As the two dripping men approached the camp, she looked up to see a reconciliation. Presently Goodine emerged from a little knot of his companions, approached Reddin, and held out his hand.
"I ask yer pardon," said he. "You're a man, an' no mistake. It is my life I owe to you; an' I'm proud to owe it to sech as you!"
But Reddin took no notice of the outstretched hand. The direct and primitive movements of the backwoodsman's mind may seem to the sophisticated intelligence peculiar; but they are easy to comprehend. Jim Reddin quite overlooked the opportunity now offered for a display of exalted sentiment. In a harsh, deliberate voice he said,--
"An' now, Bill Goodine, you've got to stand up to me, an' we'll see which is the better man, you or me. Ever sence you growed up to be a man you've used me just as mean as you knowed how; an' now we'll fight it out right here."
At this went up a chorus of disapproval: and Goodine said, "I'll be d--d if I'm a-goin to strike the man what's jest saved my life!"
"You needn't let _that_ worry you, Bill," replied Reddin. "We're quits there. I reckon you forget as how your mother, God bless her, saved my life, some twenty year back, when you was jest a-toddlin'. An' I vowed to her I'd be good to you the very best I knowed how. An' I've kep' my vow. But now I reckon I'm quit of it; an' if you ain't a-goin' to give me satisfaction now my hands is free, then you ain't no man at all, an' I'll try an' find some way to _make_ you fight!"
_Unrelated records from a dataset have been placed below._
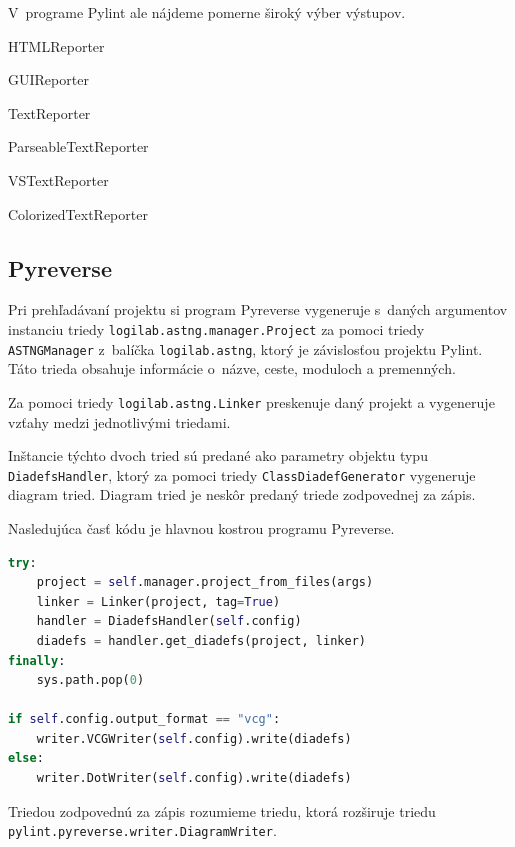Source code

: \documentclass[11pt,oneside,final]{fithesis2}
\begin{document}
\begin{list}{•}{}
		V~programe Pylint ale nájdeme pomerne široký výber výstupov.
		
			    \begin{list}{•}{}
					\item HTMLReporter
					\item GUIReporter
					\item TextReporter
					\item ParseableTextReporter
					\item VSTextReporter
					\item ColorizedTextReporter
    			\end{list}
		
    \end{list}
		
	\subsection{Pyreverse}
	Pri prehľadávaní projektu si program Pyreverse vygeneruje s~daných argumentov instanciu triedy \texttt{logilab.astng.manager.Project} za pomoci triedy \texttt{ASTNGManager} z~balíčka \texttt{logilab.astng}, ktorý je závislosťou projektu Pylint.
	Táto trieda obsahuje informácie o~názve, ceste, moduloch a premenných.
	
		Za pomoci triedy \texttt{logilab.astng.Linker} preskenuje daný projekt a vygeneruje vzťahy medzi jednotlivými triedami.
	
		Inštancie týchto dvoch tried sú predané ako parametry objektu typu \texttt{DiadefsHandler}, ktorý za pomoci triedy \texttt{ClassDiadefGenerator} vygeneruje diagram tried. Diagram tried je neskôr predaný triede zodpovednej za zápis.
		
		Nasledujúca časť kódu je hlavnou kostrou programu Pyreverse.
		
\begin{lstlisting}[language=python]	
try:
    project = self.manager.project_from_files(args)
    linker = Linker(project, tag=True)
    handler = DiadefsHandler(self.config)
    diadefs = handler.get_diadefs(project, linker)
finally:
    sys.path.pop(0)

if self.config.output_format == "vcg":
	writer.VCGWriter(self.config).write(diadefs)
else:
    writer.DotWriter(self.config).write(diadefs)
\end{lstlisting}
		
		
		Triedou zodpovednú za zápis rozumieme triedu, ktorá rozširuje triedu \texttt{pylint.pyreverse.writer.DiagramWriter}.
		
\end{document}
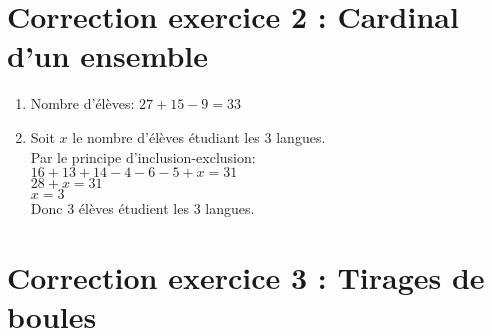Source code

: \section*{Correction exercice 2 : Cardinal d'un ensemble}

\begin{enumerate}
    \item Nombre d'élèves: \(27 + 15 - 9 = 33\)
    \item Soit \(x\) le nombre d'élèves étudiant les 3 langues.\\
    Par le principe d'inclusion-exclusion:\\
    \(16 + 13 + 14 - 4 - 6 - 5 + x = 31\)\\
    \(28 + x = 31\)\\
    \(x = 3\)\\
    Donc 3 élèves étudient les 3 langues.
\end{enumerate}

\section*{Correction exercice 3 : Tirages de boules}

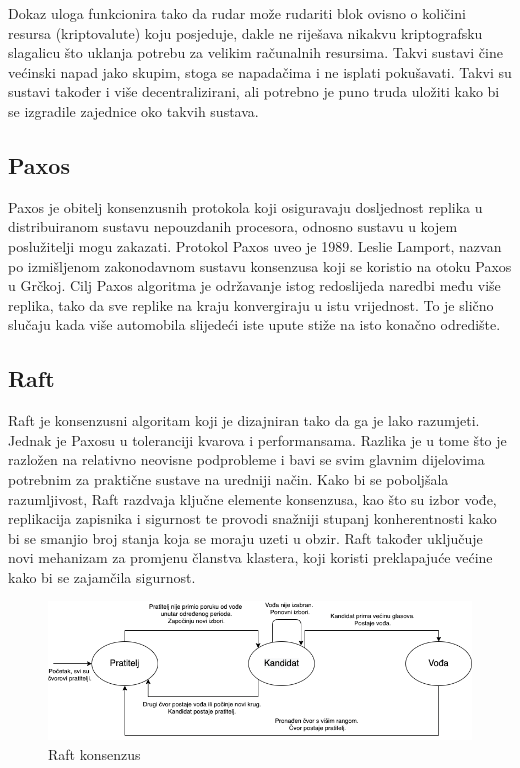 \documentclass[times, utf8, diplomski]{fer}
\begin{document}
Dokaz uloga funkcionira tako da rudar može rudariti blok ovisno o količini resursa (kriptovalute) koju posjeduje, dakle ne riješava nikakvu kriptografsku slagalicu što uklanja potrebu za velikim računalnih resursima. Takvi sustavi čine većinski napad jako skupim, stoga se napadačima i ne isplati pokušavati. Takvi su sustavi također i više decentralizirani, ali potrebno je puno truda uložiti kako bi se izgradile zajednice oko takvih sustava.

\subsection{Paxos}

Paxos je obitelj konsenzusnih protokola koji osiguravaju dosljednost replika u distribuiranom sustavu nepouzdanih procesora, odnosno sustavu u kojem poslužitelji mogu zakazati. Protokol Paxos uveo je 1989. Leslie Lamport, nazvan po izmišljenom zakonodavnom sustavu konsenzusa koji se koristio na otoku Paxos u Grčkoj. Cilj Paxos algoritma je održavanje istog redoslijeda naredbi među više replika, tako da sve replike na kraju konvergiraju u istu vrijednost. To je slično slučaju kada više automobila slijedeći iste upute stiže na isto konačno odredište.

\subsection{Raft}
\label{sec:raft}
Raft je konsenzusni algoritam koji je dizajniran tako da ga je lako razumjeti. Jednak je Paxosu u toleranciji kvarova i performansama. Razlika je u tome što je razložen na relativno neovisne podprobleme i bavi se svim glavnim dijelovima potrebnim za praktične sustave na uredniji način. Kako bi se poboljšala razumljivost, Raft razdvaja ključne elemente konsenzusa, kao što su izbor vođe, replikacija zapisnika i sigurnost te provodi snažniji stupanj konherentnosti kako bi se smanjio broj stanja koja se moraju uzeti u obzir. Raft također uključuje novi mehanizam za promjenu članstva klastera,
koji koristi preklapajuće većine kako bi se zajamčila sigurnost. \cite{raft}

\begin{figure}[htb]
\centering
\includegraphics[width=12cm]{imgs/Raft.png}
\caption{Raft konsenzus}
\label{fig:raft}
\end{figure}
\end{document}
"Jim's right!--You've got to fight, Bill!--That's fair!" and many more exclamations of like character, showed the drift of popular sentiment so plainly that Goodine exclaimed, "Well, if you sez so, it's got to be! But I don't want to hurt you, Jim Reddin; an' lick you I kin, every day in the week, an' you know it!"
"You're a liar!" remarked Jim Reddin, in a business-like voice, as the hands formed a ring.